The number of homes with an SAP (Standard Assessment Procedure) rating of A to C energy efficient has increased from 9% to 34% since 2008, and in 2018 the average SAP rating of English dwellings was 63 points, up from 62 in 2017. Moreover, the proportion of dwellings in the lowest F and G bands fell from 14% to 4%.

There has also been an increase in the number of smart meters in homes: 22% of dwellings with mains electricity were using a smart meter in 2018, up from 15% in 2017. 

The findings are positive for a plenitude of reasons. Not only can upgrading your home’s energy rating make a difference for lowering carbon emissions and tackling climate change, but it can also increase your home’s value by up to £25,000. And a recent study on energy efficiency in homes revealed the benefits of greater education for homeowners whose properties waste less energy.  

Home Ownership for 25-34 Year Olds

Other findings included 41% of 25-34 year olds now owning their homes, an impressive turnaround considering that between 2003-2014 the proportion in owner occupation of this age group dropped from 59% (2003) to 36% (2014). 

Interestingly though, home ownership was down to 55% among those aged 35-44, compared to 67% in 2008-09.

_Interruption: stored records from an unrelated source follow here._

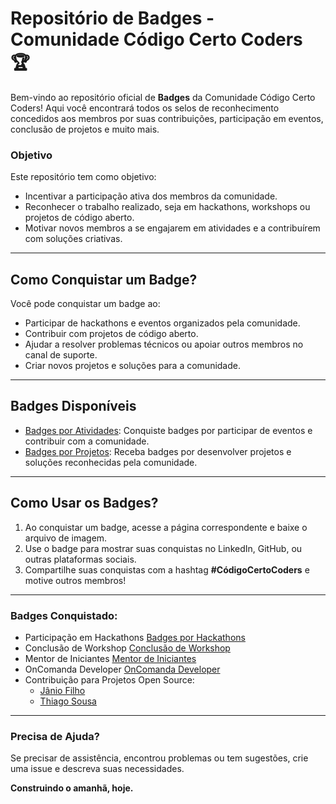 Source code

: # Repositório de Badges - Comunidade Código Certo Coders 🏆

Bem-vindo ao repositório oficial de **Badges** da Comunidade Código Certo Coders! Aqui você encontrará todos os selos de reconhecimento concedidos aos membros por suas contribuições, participação em eventos, conclusão de projetos e muito mais.

### Objetivo

Este repositório tem como objetivo:
- Incentivar a participação ativa dos membros da comunidade.
- Reconhecer o trabalho realizado, seja em hackathons, workshops ou projetos de código aberto.
- Motivar novos membros a se engajarem em atividades e a contribuírem com soluções criativas.

---

## Como Conquistar um Badge?

Você pode conquistar um badge ao:
- Participar de hackathons e eventos organizados pela comunidade.
- Contribuir com projetos de código aberto.
- Ajudar a resolver problemas técnicos ou apoiar outros membros no canal de suporte.
- Criar novos projetos e soluções para a comunidade.

---

## Badges Disponíveis

- [Badges por Atividades](./activity-badges.md): Conquiste badges por participar de eventos e contribuir com a comunidade.
- [Badges por Projetos](./project-badges.md): Receba badges por desenvolver projetos e soluções reconhecidas pela comunidade.

---

## Como Usar os Badges?

1. Ao conquistar um badge, acesse a página correspondente e baixe o arquivo de imagem.
2. Use o badge para mostrar suas conquistas no LinkedIn, GitHub, ou outras plataformas sociais.
3. Compartilhe suas conquistas com a hashtag **#CódigoCertoCoders** e motive outros membros!

---

### Badges Conquistado:
- Participação em Hackathons
[Badges por Hackathons](./badges/hackathon/E-commerce%20de%20Bairro.md)
- Conclusão de Workshop
[Conclusão de Workshop](./badges/workshop/README.md)
- Mentor de Iniciantes
[Mentor de Iniciantes](./badges/mentor-init/README.md)
- OnComanda Developer
[OnComanda Developer](./badges/oncomanda/README.md)
- Contribuição para Projetos Open Source:
  - [Jânio Filho](./badges/contributions/janioofi-badge.curriculo-generator-dashboard.md)
  - [Thiago Sousa](./badges/contributions/thiagodeas-badge.curriculum-maker.md)


---

### Precisa de Ajuda?

Se precisar de assistência, encontrou problemas ou tem sugestões, crie uma issue e descreva suas necessidades.

**Construindo o amanhã, hoje.** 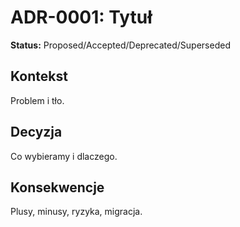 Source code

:# ADR-0001: Tytuł

**Status:** Proposed/Accepted/Deprecated/Superseded

## Kontekst

Problem i tło.

## Decyzja

Co wybieramy i dlaczego.

## Konsekwencje

Plusy, minusy, ryzyka, migracja.
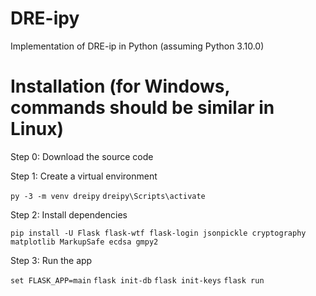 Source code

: # DRE-ipy
Implementation of DRE-ip in Python (assuming Python 3.10.0)

# Installation (for Windows, commands should be similar in Linux)
Step 0: Download the source code 

Step 1: Create a virtual environment

`py -3 -m venv dreipy`
`dreipy\Scripts\activate`

Step 2: Install dependencies

`pip install -U Flask flask-wtf flask-login jsonpickle cryptography matplotlib MarkupSafe ecdsa gmpy2`

Step 3: Run the app

`set FLASK_APP=main`
`flask init-db`
`flask init-keys`
`flask run`
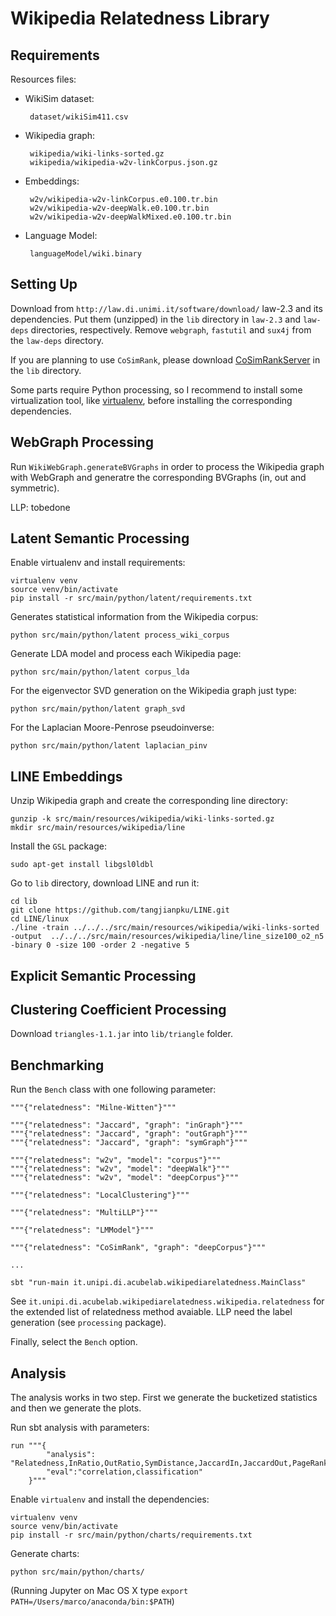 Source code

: Wikipedia Relatedness Library
=============================

Requirements
------------

Resources files:

 * WikiSim dataset:

        dataset/wikiSim411.csv

 * Wikipedia graph:

        wikipedia/wiki-links-sorted.gz
        wikipedia/wikipedia-w2v-linkCorpus.json.gz

 * Embeddings:

        w2v/wikipedia-w2v-linkCorpus.e0.100.tr.bin
        w2v/wikipedia-w2v-deepWalk.e0.100.tr.bin
        w2v/wikipedia-w2v-deepWalkMixed.e0.100.tr.bin

 * Language Model:

        languageModel/wiki.binary


Setting Up
----------

Download from `http://law.di.unimi.it/software/download/` law-2.3 and its dependencies. Put them (unzipped) in the `lib` directory in `law-2.3` and `law-deps` directories, respectively.
Remove `webgraph`, `fastutil` and `sux4j` from  the `law-deps` directory.

If you are planning to use `CoSimRank`, please download [CoSimRankServer](https://github.com/mponza/CoSimRankServer) in the `lib` directory.
   
Some parts require Python processing, so I recommend to install some virtualization tool, like [virtualenv](http://docs.python-guide.org/en/latest/dev/virtualenvs/), before installing the corresponding dependencies.


   
WebGraph Processing
-------------------

Run `WikiWebGraph.generateBVGraphs` in order to process the Wikipedia graph with WebGraph and generatre the corresponding BVGraphs (in, out and symmetric).

LLP: tobedone



Latent Semantic Processing
--------------------------

Enable virtualenv and install requirements:
    
    virtualenv venv
    source venv/bin/activate
    pip install -r src/main/python/latent/requirements.txt

Generates statistical information from the Wikipedia corpus:
    
    python src/main/python/latent process_wiki_corpus
    
Generate LDA model and process each Wikipedia page:

    python src/main/python/latent corpus_lda


For the eigenvector SVD generation on the Wikipedia graph just type:
    
    python src/main/python/latent graph_svd
    
For the Laplacian Moore-Penrose pseudoinverse:

    python src/main/python/latent laplacian_pinv
    
    

LINE Embeddings
---------------
    
Unzip Wikipedia graph and create the corresponding line directory:

    gunzip -k src/main/resources/wikipedia/wiki-links-sorted.gz
    mkdir src/main/resources/wikipedia/line

Install the `GSL` package:

    sudo apt-get install libgsl0ldbl

Go to `lib` directory, download LINE and run it: 
    
    cd lib
    git clone https://github.com/tangjianpku/LINE.git
    cd LINE/linux
    ./line -train ../../../src/main/resources/wikipedia/wiki-links-sorted -output  ../../../src/main/resources/wikipedia/line/line_size100_o2_n5 -binary 0 -size 100 -order 2 -negative 5
    
    



Explicit Semantic Processing
----------------------------

    
    

Clustering Coefficient Processing
---------------------------------

Download `triangles-1.1.jar` into `lib/triangle` folder.

    


    
Benchmarking
------------
  
Run the `Bench` class with one following parameter:
  
    """{"relatedness": "Milne-Witten"}"""
    
    """{"relatedness": "Jaccard", "graph": "inGraph"}"""
    """{"relatedness": "Jaccard", "graph": "outGraph"}"""
    """{"relatedness": "Jaccard", "graph": "symGraph"}"""
    
    """{"relatedness": "w2v", "model": "corpus"}"""
    """{"relatedness": "w2v", "model": "deepWalk"}"""
    """{"relatedness": "w2v", "model": "deepCorpus"}"""

    """{"relatedness": "LocalClustering"}"""
    
    """{"relatedness": "MultiLLP"}"""
    
    """{"relatedness": "LMModel"}"""
    
    """{"relatedness": "CoSimRank", "graph": "deepCorpus"}"""
    
    ...
    
    sbt "run-main it.unipi.di.acubelab.wikipediarelatedness.MainClass"

See `it.unipi.di.acubelab.wikipediarelatedness.wikipedia.relatedness` for the extended list of relatedness method avaiable.
LLP need the label generation (see `processing` package).


Finally, select the `Bench` option.


Analysis
--------

The analysis works in two step. First we generate the bucketized statistics and then we generate the plots.

Run sbt analysis with parameters:

    run """{
            "analysis": "Relatedness,InRatio,OutRatio,SymDistance,JaccardIn,JaccardOut,PageRank",
            "eval":"correlation,classification"
        }"""
    
Enable `virtualenv` and install the dependencies:

    virtualenv venv
    source venv/bin/activate
    pip install -r src/main/python/charts/requirements.txt

Generate charts:
    
    python src/main/python/charts/
    

(Running Jupyter on Mac OS X type `export PATH=/Users/marco/anaconda/bin:$PATH`) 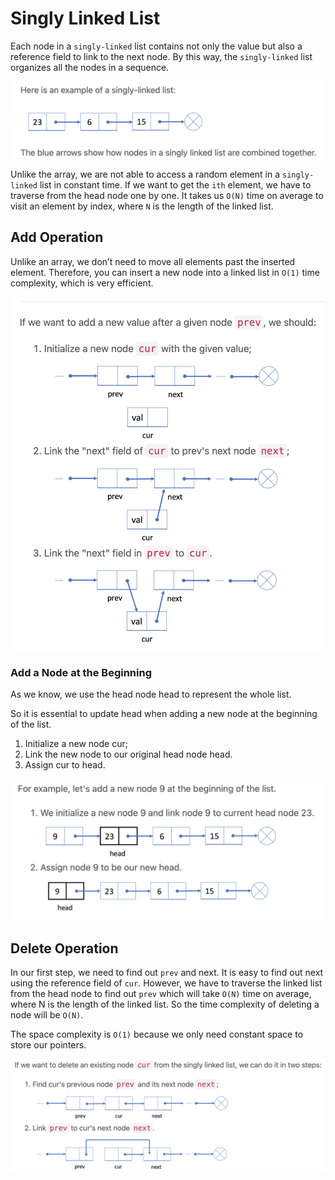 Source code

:# Singly Linked List

Each node in a `singly-linked` list contains not only the value but also a reference field to link to the next node. By this way, the `singly-linked` list organizes all the nodes in a sequence.

![linked-list](/img/linked-list.png)

Unlike the array, we are not able to access a random element in a `singly-linked` list in constant time. If we want to get the `ith` element, we have to traverse from the head node one by one. It takes us `O(N)` time on average to visit an element by index, where `N` is the length of the linked list.

## Add Operation

Unlike an array, we don’t need to move all elements past the inserted element. Therefore, you can insert a new node into a linked list in `O(1)` time complexity, which is very efficient.

![insert node](/img/insert-linked-list.png)

### Add a Node at the Beginning

As we know, we use the head node head to represent the whole list.

So it is essential to update head when adding a new node at the beginning of the list.

1. Initialize a new node cur;
2. Link the new node to our original head node head.
3. Assign cur to head.

![Add node at the beginning](/img/insert-new-head.png)

## Delete Operation

In our first step, we need to find out `prev` and next. It is easy to find out next using the reference field of `cur`. However, we have to traverse the linked list from the head node to find out `prev` which will take `O(N)` time on average, where N is the length of the linked list. So the time complexity of deleting a node will be `O(N)`.

The space complexity is `O(1)` because we only need constant space to store our pointers.

![delete node](/img/delete-linked-list.png)
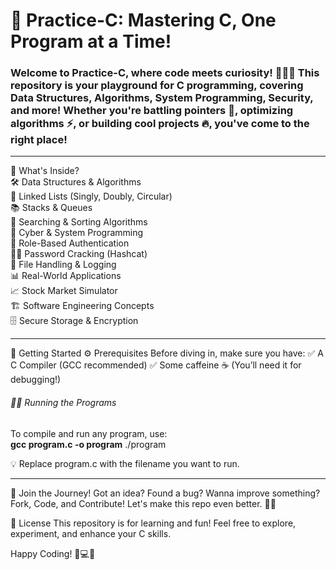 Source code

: # 🚀 Practice-C: Mastering C, One Program at a Time!

### Welcome to Practice-C, where code meets curiosity! 🧑‍💻💡 This repository is your playground for C programming, covering Data Structures, Algorithms, System Programming, Security, and more! Whether you're battling pointers 🏹, optimizing algorithms ⚡, or building cool projects 🔥, you've come to the right place!
---
🌟 What's Inside?  
🛠 Data Structures & Algorithms  
🔗 Linked Lists (Singly, Doubly, Circular)  
📚 Stacks & Queues  
🧩 Searching & Sorting Algorithms  
🔐 Cyber & System Programming  
🛂 Role-Based Authentication  
🕵️‍♂️ Password Cracking (Hashcat)  
🔄 File Handling & Logging  
📊 Real-World Applications  
📈 Stock Market Simulator  
🏗️ Software Engineering Concepts  
🗄️ Secure Storage & Encryption

---
🚀 Getting Started
⚙️ Prerequisites
Before diving in, make sure you have:
✅ A C Compiler (GCC recommended)
✅ Some caffeine ☕ (You’ll need it for debugging!)
###### 🏃‍♂️ Running the Programs
To compile and run any program, use:  
**gcc program.c -o program**
./program  

💡 Replace program.c with the filename you want to run.

  ---
🤝 Join the Journey!
Got an idea? Found a bug? Wanna improve something? Fork, Code, and Contribute! Let's make this repo even better. 🚀🔥

📜 License
This repository is for learning and fun! Feel free to explore, experiment, and enhance your C skills.

Happy Coding! 🎯💻✨
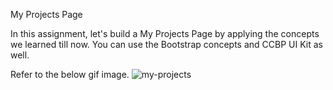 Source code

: My Projects Page

In this assignment, let's build a My Projects Page by applying the concepts we learned till now. You can use the Bootstrap concepts and CCBP UI Kit as well.

Refer to the below gif image.
![my-projects](https://github.com/Shivasiliveru22/MyprojectPage/assets/113243958/8b499fee-2941-43b6-b8c0-883c939ca95b)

Despite more young people reportedly being homeowners, Joseph Daniels, founder of modular developer Project Etopia, urged the importance of lowering house prices further. 

“Falling home ownership among the young still threatens to become a national crisis rooted in high property prices and stretched affordability but the tide has finally started to turn,” he said.

Significant Improvement in Homes Standards

Moreover, the number of non-decent homes – defined as homes considered to meet the Decent Homes Standard – fell to 18% in 2018, a significant improvement on 33% in 2008.

The Ministry of Housing, Communities and Local Govt said: “The number of non-decent homes has continued to decline – but we are committed to eliminating it entirely and in the private sector we are cracking down on rogue landlords to increase standards.”

One notable negative from the report was the increase in overcrowding in the renter sector, up from 5% in 1998-99 to 8% in 2018-19. Conversely, the under-utilised space in owner-occupied properties has risen amongst homeowners from 42% to 52% in the past 20 years. A 2019 study revealed the average homeowner over 50 is sitting on over £56,000 of empty space.

Shadow Housing Secretary John Healey MP said of the report: “The Conservatives didn’t want to talk about housing ahead of the general election and the Government’s own statistics show why. These figures confirm that the number of younger home-owners has fallen dramatically since 2010, with over 800,000 fewer households under 45 now owning their own home, and the number of recent first-time buyers is falling.

“After 10 years of failure on housing […] Labour will not let the Tories get away with having no plan to fix the country’s housing crisis.”